Itu Juni 2012. Kala itu di Jakarta, Dahlan baru saja menelurkan ide pembentukan sebuah perusahaan umum (perum) penyelenggara satu-satunya pelayanan navigasi udara. Menyalakan sungut nasionalisme orang banyak, Dahlan bilang lembaga hadir dengan misi utama mengembalikan kedaulatan udara Indonesia. Kedaulatan? Ya, kata Dahlan, Indonesia belum sepenuhnya berdaulat di udara. Kawasan udara di seputaran Kepulauan Riau masih dalam cengkeraman Singapura, katanya. "Bukan salah tetangga, dulu kita sendiri yang menyerahkan ke mereka karena kita belum mampu," katanya seraya menjanjikan segera kelarnya peraturan presiden terkait pembentukan lembaga.

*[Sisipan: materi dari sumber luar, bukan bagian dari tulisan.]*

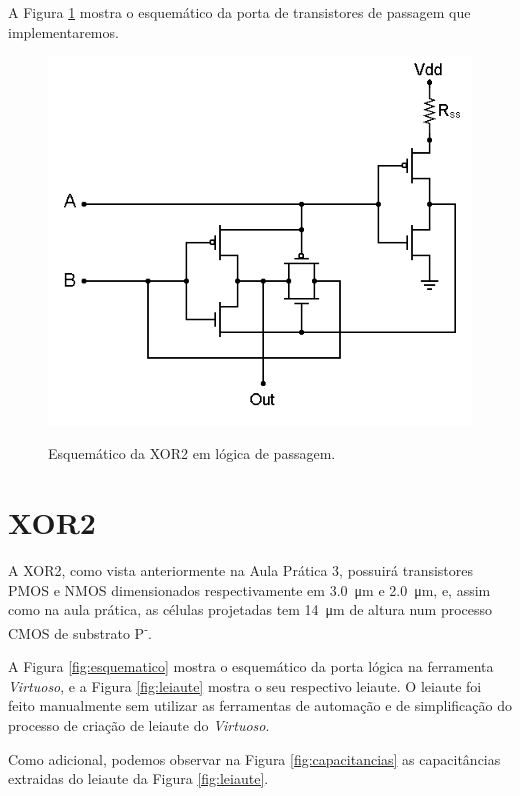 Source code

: \documentclass{iiufrgs}
\newcommand{\virtuoso}{\textit{Virtuoso}}
\begin{document}
A Figura \ref{fig:xor} mostra o esquemático da porta de transistores de passagem que implementaremos.

\begin{figure}[htbp]
    \centering
    \caption{Esquemático da XOR2 em lógica de passagem.}
    \includegraphics[scale=0.6]{images/xor_schem.png}
    \label{fig:xor}
\end{figure}

\section{XOR2}\label{nand}
A XOR2, como vista anteriormente na Aula Prática 3, possuirá transistores PMOS e NMOS dimensionados respectivamente em \SI{3.0}{\um} e \SI{2.0}{\um}, e, assim como na aula prática, as células projetadas tem \SI{14}{\um} de altura num processo CMOS de substrato P\textsuperscript{-}.

A Figura \ref{fig:esquematico} mostra o esquemático da porta lógica na ferramenta \virtuoso, e a Figura \ref{fig:leiaute} mostra o seu respectivo leiaute. O leiaute foi feito manualmente sem utilizar as ferramentas de automação e de simplificação do processo de criação de leiaute do \virtuoso.

Como adicional, podemos observar na Figura \ref{fig:capacitancias} as capacitâncias extraidas do leiaute da Figura \ref{fig:leiaute}.
\end{document}
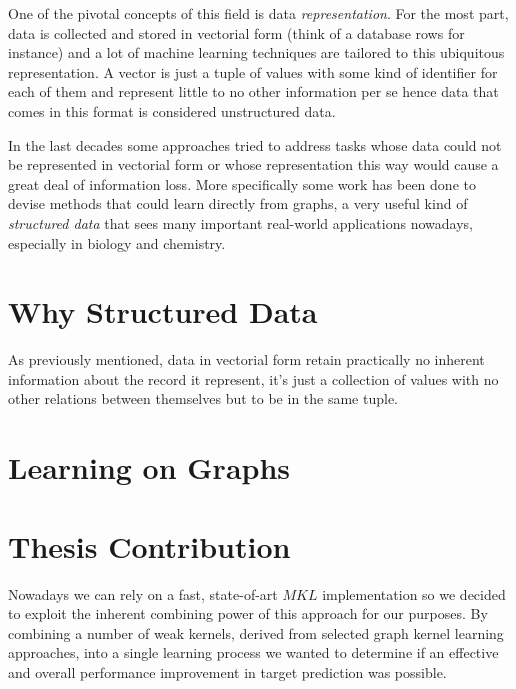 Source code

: One of the pivotal concepts of this field is data \emph{representation}.
For the most part, data is collected and stored in vectorial form (think of
a database rows for instance) and a lot of machine learning techniques are
tailored to this ubiquitous representation.
A vector is just a tuple of values with some kind of identifier for each of them
and represent little to no other information per se hence data that comes in
this format is considered unstructured data.

In the last decades some approaches tried to address tasks whose data could
not be represented in vectorial form or whose representation this way would cause
a great deal of information loss.
More specifically some work has been done to devise methods that could learn
directly from graphs, a very useful kind of \emph{structured data} that sees many
important real-world applications nowadays, especially in biology and chemistry.


\section{Why Structured Data}
As previously mentioned, data in vectorial form retain practically no inherent
information about the record it represent, it's just a collection of values with
no other relations between themselves but to be in the same tuple.


\section{Learning on Graphs}


\section{Thesis Contribution}

Nowadays we can rely on a fast, state-of-art $MKL$ implementation \cite{easymkl}
so we decided to exploit the inherent combining power of this approach for our
purposes.
By combining a number of weak kernels, derived from selected graph kernel
learning approaches, into a single learning process we wanted to determine if an
effective and overall performance improvement in target prediction was possible.

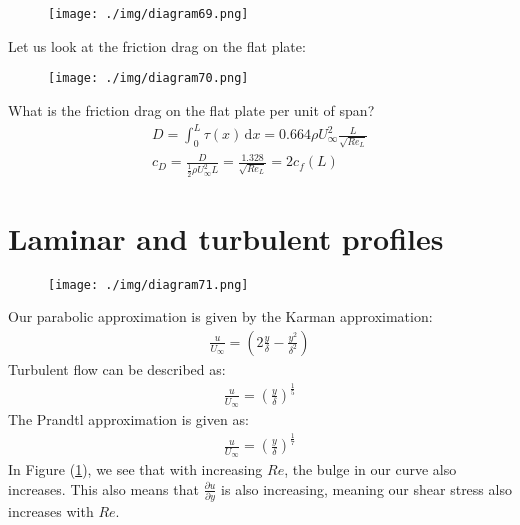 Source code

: \begin{figure}[H]
  \centering
  \texttt{[image: ./img/diagram69.png]}
\end{figure}
Let us look at the friction drag on the flat plate:
\begin{figure}[H]
  \centering
  \texttt{[image: ./img/diagram70.png]}
\end{figure}
What is the friction drag on the flat plate per unit of span?
\begin{align}
  D = \int_{0}^{L} \tau(x) \,\mathrm{d}x = 0.664 \rho U_\infty^2 \frac{L}{\sqrt{Re_L}} \\
  c_D = \frac{D}{\frac{1}{2}\rho U_\infty^2 L} = \frac{1.328}{\sqrt{Re_L}} = 2 c_f (L)
\end{align}
\section{Laminar and turbulent profiles}
\begin{figure}[H]
  \centering
  \texttt{[image: ./img/diagram71.png]}
  \label{lamturbpfs}
\end{figure}
Our parabolic approximation is given by the Karman approximation:
\begin{align}
  \frac{u}{U_\infty} = \left( 2 \frac{y}{\delta} - \frac{y^2}{\delta^2}\right)
\end{align}
Turbulent flow can be described as:
\begin{align}
  \frac{u}{U_\infty} = \left(\frac{y}{\delta}\right)^{\frac{1}{5}}
\end{align}
The Prandtl approximation is given as:
\begin{align}
  \frac{u}{U_\infty} = \left(\frac{y}{\delta}\right)^{\frac{1}{7}}
\end{align}
In Figure (\ref{lamturbpfs}), we see that with increasing $Re$, the bulge in our curve also increases. This also means that $\frac{\partial u}{\partial y}$ is also increasing, meaning our shear stress also increases with $Re$.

Dahlan merujuk pada sebuah fakta getir. Pada 1946, Singapura mendapat mandat dari International Civil Aviation Organization (ICAO), organisasi penerbangan sipil dunia, untuk mengontrol wilayah udara di seputaran Kepri. Kuasa yang dikenal dengan Flight Information Region (FIR) itu dilatari pertimbangan Singapura lebih mumpuni dalam soal radar dan alat pantau penerbangan.
Sejak itulah, semua lalu lintas penerbangan lokal dan internasional di atas Kepri harus mendapat izin dari menara kontrol di Singapura. Bahkan pesawat militer Indonesia harus tabik dan melapor ke kontrol udara di Changi jika ingin terbang di atas Kepri. Sementara itu, pelbagai upaya menarik kuasa dari Singapura selalu gagal di meja perundingan. Pada 1995, Jakarta justru menekan kontrak penyerahan 15 tahun hak pengelolaan wilayah udara Kepri ke Singapura. Dalam kontrak yang tak pernah diperbarui lagi itu, Jakarta hanya mensyaratkan Singapura mengutip ongkos melintas yang 'kompetitif' ke setiap pesawat komersil yang melintas di atas Kepri. Berapa keuntungan Singapura dari menguasai wilayah udara Kepri dalam lima dekade sebelumnya tak pernah diketahui.
Balik ke soal perusahaan penyelenggara jasa navigasi. Harapan perubahan datang medio September silam. Presiden Susilo Bambang Yudhoyono meneken beleid pembentukan Lembaga Penyelenggara Pelayanan Navigasi Penerbangan Indonesia. Diundangkan per 13 September, beleid mengatur pelbagai urusan terkait kelahiran lembaga, berikut esensi tugasnya.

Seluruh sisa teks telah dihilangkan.